### Problem requirements:
Every entry below should be printed exactly.

### Data supplied:
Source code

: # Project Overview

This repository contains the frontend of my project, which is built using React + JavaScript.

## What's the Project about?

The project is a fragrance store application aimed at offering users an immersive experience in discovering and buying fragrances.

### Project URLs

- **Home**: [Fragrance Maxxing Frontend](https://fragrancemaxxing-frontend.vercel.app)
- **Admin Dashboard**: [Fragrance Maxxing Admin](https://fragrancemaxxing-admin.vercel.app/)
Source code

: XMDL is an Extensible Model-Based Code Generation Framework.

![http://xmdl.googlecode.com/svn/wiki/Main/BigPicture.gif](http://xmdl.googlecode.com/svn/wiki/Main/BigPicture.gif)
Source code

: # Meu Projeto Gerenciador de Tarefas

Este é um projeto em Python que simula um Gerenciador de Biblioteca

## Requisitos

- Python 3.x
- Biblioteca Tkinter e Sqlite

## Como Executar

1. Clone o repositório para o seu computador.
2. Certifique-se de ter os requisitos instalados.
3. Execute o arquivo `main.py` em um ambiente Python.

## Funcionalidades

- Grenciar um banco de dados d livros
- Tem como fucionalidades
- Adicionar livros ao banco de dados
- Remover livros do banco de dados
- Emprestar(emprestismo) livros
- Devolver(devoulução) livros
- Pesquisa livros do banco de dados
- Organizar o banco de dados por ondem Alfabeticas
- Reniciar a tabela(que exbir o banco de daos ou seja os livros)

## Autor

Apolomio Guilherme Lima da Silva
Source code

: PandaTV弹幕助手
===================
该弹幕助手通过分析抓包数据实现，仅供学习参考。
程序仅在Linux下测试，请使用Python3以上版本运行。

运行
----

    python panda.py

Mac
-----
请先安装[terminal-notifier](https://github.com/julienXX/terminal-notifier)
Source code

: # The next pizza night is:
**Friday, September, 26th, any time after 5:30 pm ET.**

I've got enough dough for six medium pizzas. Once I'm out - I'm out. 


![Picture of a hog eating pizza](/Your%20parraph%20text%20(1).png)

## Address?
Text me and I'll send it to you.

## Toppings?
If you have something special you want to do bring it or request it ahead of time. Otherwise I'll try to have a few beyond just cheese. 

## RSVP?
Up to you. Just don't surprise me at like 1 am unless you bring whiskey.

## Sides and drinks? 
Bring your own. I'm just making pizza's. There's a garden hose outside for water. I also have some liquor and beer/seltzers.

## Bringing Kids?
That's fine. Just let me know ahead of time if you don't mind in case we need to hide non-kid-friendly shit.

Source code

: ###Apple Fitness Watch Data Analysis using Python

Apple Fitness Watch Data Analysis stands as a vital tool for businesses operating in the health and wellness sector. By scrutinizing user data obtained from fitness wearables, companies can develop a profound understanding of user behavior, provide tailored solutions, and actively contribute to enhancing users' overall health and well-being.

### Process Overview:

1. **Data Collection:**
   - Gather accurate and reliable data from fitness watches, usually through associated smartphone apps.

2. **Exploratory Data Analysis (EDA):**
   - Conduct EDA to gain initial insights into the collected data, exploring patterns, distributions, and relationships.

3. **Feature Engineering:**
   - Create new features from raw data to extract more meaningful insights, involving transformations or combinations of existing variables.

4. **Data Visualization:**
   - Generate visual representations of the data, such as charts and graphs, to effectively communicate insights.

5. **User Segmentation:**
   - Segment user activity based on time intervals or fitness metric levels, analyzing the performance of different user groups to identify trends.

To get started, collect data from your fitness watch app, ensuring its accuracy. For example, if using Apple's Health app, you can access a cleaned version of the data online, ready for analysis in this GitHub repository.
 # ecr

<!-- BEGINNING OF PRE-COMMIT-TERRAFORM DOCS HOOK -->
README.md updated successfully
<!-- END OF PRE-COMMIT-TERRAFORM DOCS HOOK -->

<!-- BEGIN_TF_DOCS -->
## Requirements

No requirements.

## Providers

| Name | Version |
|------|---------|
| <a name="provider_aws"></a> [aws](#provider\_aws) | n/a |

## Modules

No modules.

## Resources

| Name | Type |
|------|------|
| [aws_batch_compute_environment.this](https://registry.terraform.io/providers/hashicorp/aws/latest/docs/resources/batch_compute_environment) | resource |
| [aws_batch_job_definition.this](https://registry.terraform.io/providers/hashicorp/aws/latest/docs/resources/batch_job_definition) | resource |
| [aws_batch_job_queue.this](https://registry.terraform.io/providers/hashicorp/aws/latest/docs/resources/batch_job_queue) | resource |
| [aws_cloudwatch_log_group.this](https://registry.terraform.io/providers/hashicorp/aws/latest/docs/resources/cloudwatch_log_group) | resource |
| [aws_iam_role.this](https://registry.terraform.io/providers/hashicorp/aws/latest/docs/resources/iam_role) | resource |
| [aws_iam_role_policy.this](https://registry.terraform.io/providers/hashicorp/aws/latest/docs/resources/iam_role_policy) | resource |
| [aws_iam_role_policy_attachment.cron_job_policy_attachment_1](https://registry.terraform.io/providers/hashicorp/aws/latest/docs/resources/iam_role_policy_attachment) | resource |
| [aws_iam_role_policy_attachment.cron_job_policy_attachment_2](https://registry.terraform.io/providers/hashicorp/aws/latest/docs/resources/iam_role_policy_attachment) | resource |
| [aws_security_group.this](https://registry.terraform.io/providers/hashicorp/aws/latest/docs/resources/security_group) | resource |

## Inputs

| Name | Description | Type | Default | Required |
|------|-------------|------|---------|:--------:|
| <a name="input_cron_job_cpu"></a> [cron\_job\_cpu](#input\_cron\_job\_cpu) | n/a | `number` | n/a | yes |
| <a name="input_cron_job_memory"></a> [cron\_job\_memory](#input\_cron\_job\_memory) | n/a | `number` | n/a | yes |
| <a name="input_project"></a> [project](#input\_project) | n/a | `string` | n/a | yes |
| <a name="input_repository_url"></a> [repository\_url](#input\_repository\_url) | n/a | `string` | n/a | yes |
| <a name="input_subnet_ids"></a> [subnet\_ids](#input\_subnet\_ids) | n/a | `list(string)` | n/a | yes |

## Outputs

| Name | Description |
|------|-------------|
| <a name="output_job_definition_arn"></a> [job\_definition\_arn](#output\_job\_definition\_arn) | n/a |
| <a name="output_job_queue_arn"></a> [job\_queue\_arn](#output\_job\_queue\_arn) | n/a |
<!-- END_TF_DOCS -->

### Result below:
Source code

: # Project Overview

This repository contains the frontend of my project, which is built using React + JavaScript.

## What's the Project about?

The project is a fragrance store application aimed at offering users an immersive experience in discovering and buying fragrances.

### Project URLs

- **Home**: [Fragrance Maxxing Frontend](https://fragrancemaxxing-frontend.vercel.app)
- **Admin Dashboard**: [Fragrance Maxxing Admin](https://fragrancemaxxing-admin.vercel.app/)
Source code

: XMDL is an Extensible Model-Based Code Generation Framework.

![http://xmdl.googlecode.com/svn/wiki/Main/BigPicture.gif](http://xmdl.googlecode.com/svn/wiki/Main/BigPicture.gif)
Source code

: # Meu Projeto Gerenciador de Tarefas

Este é um projeto em Python que simula um Gerenciador de Biblioteca

## Requisitos

- Python 3.x
- Biblioteca Tkinter e Sqlite

## Como Executar

1. Clone o repositório para o seu computador.
2. Certifique-se de ter os requisitos instalados.
3. Execute o arquivo `main.py` em um ambiente Python.

## Funcionalidades

- Grenciar um banco de dados d livros
- Tem como fucionalidades
- Adicionar livros ao banco de dados
- Remover livros do banco de dados
- Emprestar(emprestismo) livros
- Devolver(devoulução) livros
- Pesquisa livros do banco de dados
- Organizar o banco de dados por ondem Alfabeticas
- Reniciar a tabela(que exbir o banco de daos ou seja os livros)

## Autor

Apolomio Guilherme Lima da Silva
Source code

: PandaTV弹幕助手
===================
该弹幕助手通过分析抓包数据实现，仅供学习参考。
程序仅在Linux下测试，请使用Python3以上版本运行。

运行
----

    python panda.py

Mac
-----
请先安装[terminal-notifier](https://github.com/julienXX/terminal-notifier)
Source code

: # The next pizza night is:
**Friday, September, 26th, any time after 5:30 pm ET.**

I've got enough dough for six medium pizzas. Once I'm out - I'm out. 


![Picture of a hog eating pizza](/Your%20parraph%20text%20(1).png)

## Address?
Text me and I'll send it to you.

## Toppings?
If you have something special you want to do bring it or request it ahead of time. Otherwise I'll try to have a few beyond just cheese. 

## RSVP?
Up to you. Just don't surprise me at like 1 am unless you bring whiskey.

## Sides and drinks? 
Bring your own. I'm just making pizza's. There's a garden hose outside for water. I also have some liquor and beer/seltzers.

## Bringing Kids?
That's fine. Just let me know ahead of time if you don't mind in case we need to hide non-kid-friendly shit.

Source code

: ###Apple Fitness Watch Data Analysis using Python

Apple Fitness Watch Data Analysis stands as a vital tool for businesses operating in the health and wellness sector. By scrutinizing user data obtained from fitness wearables, companies can develop a profound understanding of user behavior, provide tailored solutions, and actively contribute to enhancing users' overall health and well-being.

### Process Overview:

1. **Data Collection:**
   - Gather accurate and reliable data from fitness watches, usually through associated smartphone apps.

2. **Exploratory Data Analysis (EDA):**
   - Conduct EDA to gain initial insights into the collected data, exploring patterns, distributions, and relationships.

3. **Feature Engineering:**
   - Create new features from raw data to extract more meaningful insights, involving transformations or combinations of existing variables.

4. **Data Visualization:**
   - Generate visual representations of the data, such as charts and graphs, to effectively communicate insights.

5. **User Segmentation:**
   - Segment user activity based on time intervals or fitness metric levels, analyzing the performance of different user groups to identify trends.

To get started, collect data from your fitness watch app, ensuring its accuracy. For example, if using Apple's Health app, you can access a cleaned version of the data online, ready for analysis in this GitHub repository.
 # ecr

<!-- BEGINNING OF PRE-COMMIT-TERRAFORM DOCS HOOK -->
README.md updated successfully
<!-- END OF PRE-COMMIT-TERRAFORM DOCS HOOK -->

<!-- BEGIN_TF_DOCS -->
## Requirements

No requirements.

## Providers

| Name | Version |
|------|---------|
| <a name="provider_aws"></a> [aws](#provider\_aws) | n/a |

## Modules

No modules.

## Resources

| Name | Type |
|------|------|
| [aws_batch_compute_environment.this](https://registry.terraform.io/providers/hashicorp/aws/latest/docs/resources/batch_compute_environment) | resource |
| [aws_batch_job_definition.this](https://registry.terraform.io/providers/hashicorp/aws/latest/docs/resources/batch_job_definition) | resource |
| [aws_batch_job_queue.this](https://registry.terraform.io/providers/hashicorp/aws/latest/docs/resources/batch_job_queue) | resource |
| [aws_cloudwatch_log_group.this](https://registry.terraform.io/providers/hashicorp/aws/latest/docs/resources/cloudwatch_log_group) | resource |
| [aws_iam_role.this](https://registry.terraform.io/providers/hashicorp/aws/latest/docs/resources/iam_role) | resource |
| [aws_iam_role_policy.this](https://registry.terraform.io/providers/hashicorp/aws/latest/docs/resources/iam_role_policy) | resource |
| [aws_iam_role_policy_attachment.cron_job_policy_attachment_1](https://registry.terraform.io/providers/hashicorp/aws/latest/docs/resources/iam_role_policy_attachment) | resource |
| [aws_iam_role_policy_attachment.cron_job_policy_attachment_2](https://registry.terraform.io/providers/hashicorp/aws/latest/docs/resources/iam_role_policy_attachment) | resource |
| [aws_security_group.this](https://registry.terraform.io/providers/hashicorp/aws/latest/docs/resources/security_group) | resource |

## Inputs

| Name | Description | Type | Default | Required |
|------|-------------|------|---------|:--------:|
| <a name="input_cron_job_cpu"></a> [cron\_job\_cpu](#input\_cron\_job\_cpu) | n/a | `number` | n/a | yes |
| <a name="input_cron_job_memory"></a> [cron\_job\_memory](#input\_cron\_job\_memory) | n/a | `number` | n/a | yes |
| <a name="input_project"></a> [project](#input\_project) | n/a | `string` | n/a | yes |
| <a name="input_repository_url"></a> [repository\_url](#input\_repository\_url) | n/a | `string` | n/a | yes |
| <a name="input_subnet_ids"></a> [subnet\_ids](#input\_subnet\_ids) | n/a | `list(string)` | n/a | yes |

## Outputs

| Name | Description |
|------|-------------|
| <a name="output_job_definition_arn"></a> [job\_definition\_arn](#output\_job\_definition\_arn) | n/a |
| <a name="output_job_queue_arn"></a> [job\_queue\_arn](#output\_job\_queue\_arn) | n/a |
<!-- END_TF_DOCS -->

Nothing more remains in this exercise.